The Eleanor Roosevelt Papers, Digital Edition > My Day
My Day by Eleanor Roosevelt

      

NEW YORK, Tuesday—The last few days I have been attending a number of events to commemorate United Nations Week.

First, there was the church service held Sunday afternoon at the Christ Church Methodist, here. It was very well attended and I thought it was an impressive service.

Monday at noon, as Ben Grauer, master of ceremonies, put it, there was held an intimate and family ceremony in Rockefeller Center overlooking the skating rink. To my surprise the crowds, which usually watch the skating, stayed to take part and listen to the speeches. Children from 22 nations, some of them in costume, recited the Preamble of the Charter of the United Nations. Douglas Fairbanks, Herman W. Steinkraus, who is chairman of U.N. week, and I spoke very briefly. Then Dorothy Sarnoff sang "Getting to Know You" from "The King and I" most charmingly, and it certainly was an appropriate song for U.N. week, which is observed to promote better understanding.

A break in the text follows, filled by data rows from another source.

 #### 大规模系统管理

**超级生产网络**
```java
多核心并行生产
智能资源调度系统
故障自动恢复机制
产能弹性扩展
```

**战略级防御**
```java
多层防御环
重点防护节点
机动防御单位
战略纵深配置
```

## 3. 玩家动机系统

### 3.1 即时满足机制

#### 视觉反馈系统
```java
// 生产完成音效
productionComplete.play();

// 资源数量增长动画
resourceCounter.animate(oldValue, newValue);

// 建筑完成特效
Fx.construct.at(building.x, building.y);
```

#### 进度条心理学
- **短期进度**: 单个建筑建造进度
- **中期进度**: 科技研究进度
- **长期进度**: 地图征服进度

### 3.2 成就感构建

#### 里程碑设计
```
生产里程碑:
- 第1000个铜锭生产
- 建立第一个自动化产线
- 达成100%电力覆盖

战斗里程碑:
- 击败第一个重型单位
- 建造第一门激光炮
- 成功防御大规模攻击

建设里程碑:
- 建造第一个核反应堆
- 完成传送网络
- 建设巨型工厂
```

The First Army band played and a young man with a very good voice sang. At the very beginning before the ceremonies started, a new song, "Hail to the United Nations," was sung, which I think will become better known as it seemed to have a swing that might catch the public fancy.

After lunch, with John Golden, I met the youngsters from the high schools of New York City who had written the best essays on "Why I am for the United Nations." It is really hard to choose who shall get the first prize among these top essays. All of them are so good.

At 5 o'clock a number of people were kind enough to come in to tea with me to see a new colored doll, made by the Ideal Toy Corporation.

Miss Maxeda von Hesse and Miss Sarah Lee Creech, both Southerners by birth, conceived the idea that a really beautiful colored doll would give joy to the colored children and add to their self-respect. The white child in finding herself unconsciously choosing a doll without any regard to color will forget discrimination. Certainly, any child would love one of these baby dolls. They have the loveliest expressions and are beautifully made.

I have waited until I could bear the whole story to mention the episode that recently took place at the Stork Club in which Miss Josephine Baker and two friends were treated so rudely.

This type of discrimination, carried on under the eye of the proprietor who sat at a table just behind the one Miss Baker was sitting at, seems to me very shortsighted.

I should think the patrons would be very uncomfortable when they realize that only last year one of the delegates to the U.N. from India, who happens to be dark-skinned, was treated with equal discourtesy.

This is no longer a matter of domestic concern. This is a matter that affects our world position. Discrimination makes more enemies for us in Asia than almost any other one thing.

Few people around the country may know about either of these incidents or think much about them, but in the countries of the Near East and Asia, where we need friends today, they will be widely known and have unfortunate repercussions.

This is a very heavy responsibility for us all.

E. R.

(WORLD COPYRIGHT, 1951, BY UNITED FEATURE SYNDICATE, INC. REPRODUCTION IN WHOLE OR IN PART PROHIBITED.)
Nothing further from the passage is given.